Vino e Ristoranti

Roma Doc, il vino della capitale c’è

La degustazione di Palazzo Colonna mostra a tutti progressi e promesse del vino di Roma

Bellissimo appuntamento quello organizzato da Roma Doc nella Coffee House Colonna in P.zza Santissimi Apostoli. Nello splendido spazio rococò, quasi un unicum a Roma, tutti i presenti hanno potuto apprezzare la progressione qualitativa della Doc alla distanza dei circa due anni dalla costituzione del Consorzio.

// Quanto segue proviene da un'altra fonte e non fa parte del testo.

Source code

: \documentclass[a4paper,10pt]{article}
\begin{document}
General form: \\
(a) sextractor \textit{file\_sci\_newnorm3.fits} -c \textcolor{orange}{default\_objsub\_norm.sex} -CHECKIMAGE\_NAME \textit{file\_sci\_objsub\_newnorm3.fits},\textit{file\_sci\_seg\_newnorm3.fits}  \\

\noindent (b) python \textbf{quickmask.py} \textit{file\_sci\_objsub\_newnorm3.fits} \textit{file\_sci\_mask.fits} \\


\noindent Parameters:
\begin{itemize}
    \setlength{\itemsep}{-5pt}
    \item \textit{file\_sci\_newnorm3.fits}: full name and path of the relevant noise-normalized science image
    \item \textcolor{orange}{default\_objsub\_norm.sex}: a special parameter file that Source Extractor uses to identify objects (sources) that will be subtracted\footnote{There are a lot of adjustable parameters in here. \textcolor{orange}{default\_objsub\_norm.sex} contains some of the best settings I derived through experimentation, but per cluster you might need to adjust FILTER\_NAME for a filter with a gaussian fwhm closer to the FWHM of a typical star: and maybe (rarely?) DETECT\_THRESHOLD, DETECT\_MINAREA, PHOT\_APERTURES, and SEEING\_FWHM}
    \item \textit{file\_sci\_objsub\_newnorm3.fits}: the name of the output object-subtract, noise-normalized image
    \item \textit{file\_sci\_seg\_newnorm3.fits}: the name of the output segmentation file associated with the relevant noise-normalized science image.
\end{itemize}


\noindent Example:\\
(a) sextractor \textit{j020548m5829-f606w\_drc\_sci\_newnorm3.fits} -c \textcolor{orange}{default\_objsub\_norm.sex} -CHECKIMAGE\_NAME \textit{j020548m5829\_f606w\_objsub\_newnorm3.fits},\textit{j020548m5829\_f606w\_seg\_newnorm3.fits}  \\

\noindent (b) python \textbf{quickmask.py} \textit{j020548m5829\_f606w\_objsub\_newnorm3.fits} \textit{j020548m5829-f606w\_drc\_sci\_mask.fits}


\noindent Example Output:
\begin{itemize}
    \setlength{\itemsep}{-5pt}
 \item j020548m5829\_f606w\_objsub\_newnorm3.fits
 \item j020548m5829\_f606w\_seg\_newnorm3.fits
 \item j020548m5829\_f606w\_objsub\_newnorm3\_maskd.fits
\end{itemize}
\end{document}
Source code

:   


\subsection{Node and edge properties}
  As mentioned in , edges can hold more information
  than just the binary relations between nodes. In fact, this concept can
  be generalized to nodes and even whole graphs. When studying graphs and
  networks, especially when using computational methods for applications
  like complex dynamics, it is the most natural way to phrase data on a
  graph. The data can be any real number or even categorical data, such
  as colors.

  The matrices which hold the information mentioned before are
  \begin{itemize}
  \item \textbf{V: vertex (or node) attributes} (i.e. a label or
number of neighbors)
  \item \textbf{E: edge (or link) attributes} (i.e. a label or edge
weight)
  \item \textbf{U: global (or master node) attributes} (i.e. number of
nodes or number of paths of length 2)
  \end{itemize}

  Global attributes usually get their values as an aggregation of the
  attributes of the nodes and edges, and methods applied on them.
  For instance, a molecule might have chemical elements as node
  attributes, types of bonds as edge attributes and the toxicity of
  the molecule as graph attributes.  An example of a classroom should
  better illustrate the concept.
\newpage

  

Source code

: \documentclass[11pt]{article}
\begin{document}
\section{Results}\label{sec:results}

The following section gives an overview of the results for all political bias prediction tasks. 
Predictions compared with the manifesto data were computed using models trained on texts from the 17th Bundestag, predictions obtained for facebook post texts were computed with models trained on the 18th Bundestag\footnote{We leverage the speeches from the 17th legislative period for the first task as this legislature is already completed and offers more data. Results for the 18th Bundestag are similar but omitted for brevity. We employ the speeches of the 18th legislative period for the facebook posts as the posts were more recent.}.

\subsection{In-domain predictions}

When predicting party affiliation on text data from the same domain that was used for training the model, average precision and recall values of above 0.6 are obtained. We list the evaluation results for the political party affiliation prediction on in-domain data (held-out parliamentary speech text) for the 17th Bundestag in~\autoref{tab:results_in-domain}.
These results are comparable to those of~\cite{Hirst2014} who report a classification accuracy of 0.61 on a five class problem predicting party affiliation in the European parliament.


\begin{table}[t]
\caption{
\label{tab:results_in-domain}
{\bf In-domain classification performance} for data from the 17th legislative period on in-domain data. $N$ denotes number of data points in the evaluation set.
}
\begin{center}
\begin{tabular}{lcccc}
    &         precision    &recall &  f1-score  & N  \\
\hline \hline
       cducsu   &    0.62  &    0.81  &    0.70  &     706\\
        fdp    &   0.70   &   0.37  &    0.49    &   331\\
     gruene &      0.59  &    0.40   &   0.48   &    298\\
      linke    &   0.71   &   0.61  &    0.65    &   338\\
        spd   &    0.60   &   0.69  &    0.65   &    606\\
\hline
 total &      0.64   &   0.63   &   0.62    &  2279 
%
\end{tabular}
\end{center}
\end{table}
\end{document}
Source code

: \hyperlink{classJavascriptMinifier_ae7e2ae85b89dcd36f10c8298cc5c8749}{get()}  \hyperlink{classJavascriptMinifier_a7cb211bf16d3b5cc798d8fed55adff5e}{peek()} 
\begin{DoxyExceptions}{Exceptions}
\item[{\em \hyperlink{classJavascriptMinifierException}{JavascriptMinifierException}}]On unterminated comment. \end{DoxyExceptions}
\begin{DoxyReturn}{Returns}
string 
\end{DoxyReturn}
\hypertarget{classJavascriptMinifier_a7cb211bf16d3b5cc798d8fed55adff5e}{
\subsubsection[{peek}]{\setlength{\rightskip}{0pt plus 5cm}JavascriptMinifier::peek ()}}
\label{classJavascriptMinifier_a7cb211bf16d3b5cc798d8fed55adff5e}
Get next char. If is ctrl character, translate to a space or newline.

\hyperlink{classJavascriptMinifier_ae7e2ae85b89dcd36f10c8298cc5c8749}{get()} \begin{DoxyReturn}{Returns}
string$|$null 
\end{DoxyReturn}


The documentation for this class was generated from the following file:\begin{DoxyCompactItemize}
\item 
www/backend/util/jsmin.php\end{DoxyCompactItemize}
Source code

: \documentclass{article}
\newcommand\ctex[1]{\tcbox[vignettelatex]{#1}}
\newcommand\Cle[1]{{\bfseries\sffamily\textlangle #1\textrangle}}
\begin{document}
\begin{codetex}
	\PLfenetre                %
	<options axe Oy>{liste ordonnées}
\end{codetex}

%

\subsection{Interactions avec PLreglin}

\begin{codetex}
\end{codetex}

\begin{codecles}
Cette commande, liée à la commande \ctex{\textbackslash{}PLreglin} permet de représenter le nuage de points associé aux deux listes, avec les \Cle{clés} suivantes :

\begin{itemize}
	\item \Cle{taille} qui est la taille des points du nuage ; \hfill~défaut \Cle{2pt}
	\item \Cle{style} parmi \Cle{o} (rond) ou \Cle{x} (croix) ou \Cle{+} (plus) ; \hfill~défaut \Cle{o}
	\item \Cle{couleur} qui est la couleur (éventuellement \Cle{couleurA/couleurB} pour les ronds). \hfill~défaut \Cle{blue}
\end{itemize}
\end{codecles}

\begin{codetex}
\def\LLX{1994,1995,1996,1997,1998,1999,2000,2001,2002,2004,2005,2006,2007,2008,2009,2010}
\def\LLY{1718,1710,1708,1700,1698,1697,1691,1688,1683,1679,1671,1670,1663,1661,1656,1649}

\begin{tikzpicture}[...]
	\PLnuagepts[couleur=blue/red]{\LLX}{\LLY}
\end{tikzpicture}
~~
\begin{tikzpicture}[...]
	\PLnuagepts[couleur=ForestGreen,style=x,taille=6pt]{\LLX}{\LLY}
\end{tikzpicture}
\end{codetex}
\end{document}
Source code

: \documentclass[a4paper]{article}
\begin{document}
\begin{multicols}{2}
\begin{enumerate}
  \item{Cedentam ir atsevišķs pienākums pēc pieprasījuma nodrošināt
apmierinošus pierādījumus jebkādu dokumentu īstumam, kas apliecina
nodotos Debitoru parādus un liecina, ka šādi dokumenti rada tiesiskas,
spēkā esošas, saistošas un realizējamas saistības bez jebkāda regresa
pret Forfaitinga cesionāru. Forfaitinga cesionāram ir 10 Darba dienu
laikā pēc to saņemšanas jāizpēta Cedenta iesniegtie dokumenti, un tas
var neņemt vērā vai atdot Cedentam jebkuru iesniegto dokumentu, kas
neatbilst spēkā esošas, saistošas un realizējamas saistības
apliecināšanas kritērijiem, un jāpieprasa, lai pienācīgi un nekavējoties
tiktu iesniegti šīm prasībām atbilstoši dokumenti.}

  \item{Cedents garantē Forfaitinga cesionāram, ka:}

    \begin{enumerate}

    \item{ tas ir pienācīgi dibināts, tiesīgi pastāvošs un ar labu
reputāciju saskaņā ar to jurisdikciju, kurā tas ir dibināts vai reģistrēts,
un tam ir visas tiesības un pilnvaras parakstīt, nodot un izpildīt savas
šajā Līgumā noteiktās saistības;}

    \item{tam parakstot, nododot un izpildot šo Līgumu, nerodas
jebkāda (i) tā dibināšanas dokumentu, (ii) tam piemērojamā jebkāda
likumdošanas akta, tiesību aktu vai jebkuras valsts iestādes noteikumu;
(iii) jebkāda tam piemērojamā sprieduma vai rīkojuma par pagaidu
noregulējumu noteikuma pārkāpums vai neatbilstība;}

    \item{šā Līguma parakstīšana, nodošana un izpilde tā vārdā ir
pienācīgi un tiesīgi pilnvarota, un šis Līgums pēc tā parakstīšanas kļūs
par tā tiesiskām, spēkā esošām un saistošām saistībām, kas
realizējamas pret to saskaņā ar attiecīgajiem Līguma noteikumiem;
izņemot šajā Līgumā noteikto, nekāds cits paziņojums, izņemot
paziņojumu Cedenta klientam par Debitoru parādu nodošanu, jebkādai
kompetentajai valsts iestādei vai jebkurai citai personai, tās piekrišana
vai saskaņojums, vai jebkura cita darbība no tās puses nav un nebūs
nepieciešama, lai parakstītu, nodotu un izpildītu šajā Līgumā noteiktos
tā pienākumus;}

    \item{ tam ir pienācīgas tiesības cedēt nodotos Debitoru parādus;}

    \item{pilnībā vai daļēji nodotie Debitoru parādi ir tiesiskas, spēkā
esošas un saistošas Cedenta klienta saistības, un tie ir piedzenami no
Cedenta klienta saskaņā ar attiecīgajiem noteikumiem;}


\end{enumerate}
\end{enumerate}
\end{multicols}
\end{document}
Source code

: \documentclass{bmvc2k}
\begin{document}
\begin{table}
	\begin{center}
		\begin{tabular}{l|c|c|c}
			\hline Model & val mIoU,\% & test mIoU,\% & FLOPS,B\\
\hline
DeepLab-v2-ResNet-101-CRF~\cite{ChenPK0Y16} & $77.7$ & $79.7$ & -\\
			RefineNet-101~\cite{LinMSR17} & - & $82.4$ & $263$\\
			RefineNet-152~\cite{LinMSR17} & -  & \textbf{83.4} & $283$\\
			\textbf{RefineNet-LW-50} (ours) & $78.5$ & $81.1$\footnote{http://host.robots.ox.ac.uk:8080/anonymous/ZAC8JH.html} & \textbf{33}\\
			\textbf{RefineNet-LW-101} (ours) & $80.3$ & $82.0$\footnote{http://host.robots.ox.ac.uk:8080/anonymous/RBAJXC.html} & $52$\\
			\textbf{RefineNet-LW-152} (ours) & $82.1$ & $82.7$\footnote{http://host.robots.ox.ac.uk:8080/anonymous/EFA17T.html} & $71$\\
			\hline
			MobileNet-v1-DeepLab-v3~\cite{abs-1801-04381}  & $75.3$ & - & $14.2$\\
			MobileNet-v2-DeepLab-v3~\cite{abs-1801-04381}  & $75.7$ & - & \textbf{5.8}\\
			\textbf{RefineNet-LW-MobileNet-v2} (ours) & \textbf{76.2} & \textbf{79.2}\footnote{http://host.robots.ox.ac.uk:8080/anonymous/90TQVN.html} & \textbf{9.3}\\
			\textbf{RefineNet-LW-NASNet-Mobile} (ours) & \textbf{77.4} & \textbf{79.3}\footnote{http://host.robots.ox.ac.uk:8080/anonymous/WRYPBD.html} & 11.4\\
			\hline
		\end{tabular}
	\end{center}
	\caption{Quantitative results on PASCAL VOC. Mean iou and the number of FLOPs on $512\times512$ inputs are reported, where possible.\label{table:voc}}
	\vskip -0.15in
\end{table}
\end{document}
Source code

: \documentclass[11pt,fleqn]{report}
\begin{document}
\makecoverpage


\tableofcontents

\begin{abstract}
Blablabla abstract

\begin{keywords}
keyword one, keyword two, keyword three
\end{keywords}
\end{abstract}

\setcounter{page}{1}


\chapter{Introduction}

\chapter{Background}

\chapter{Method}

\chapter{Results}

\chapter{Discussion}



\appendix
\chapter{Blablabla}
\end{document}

Un appuntamento fortemente voluto dal Presidente Tullio Galassini e ai suoi soci che hanno portato sui banchi d’assaggio tante espressioni di questo enorme territorio che circonda la capitale. La location ha fatto sicuramente la sua parte nel nobilitare i vini, un gioiello architettonico che il critico d’arte Vittorio Maria De Bonis ha illustrato nel dettaglio, dai decori delle pareti agli affreschi della volta realizzati da Francesco Mancini che rappresentano il mito di Amore e Psiche.

Tra gli interventi oltre a quello del Presidente Galassini a sottolineare il  percorso e gli obiettivi della Roma Doc, anche quello del Ministro Brunetta, direttamente coinvolto nel sodalizio, che ha ricordato il valore del vino nella convivialità di tutti i giorni ancora più importante in momenti come quello che attraversa la nostra società. In questo contesto istituzionale i vini presenti hanno avuto modo di esprimersi al meglio raccogliendo ampio consenso nel pubblico presente.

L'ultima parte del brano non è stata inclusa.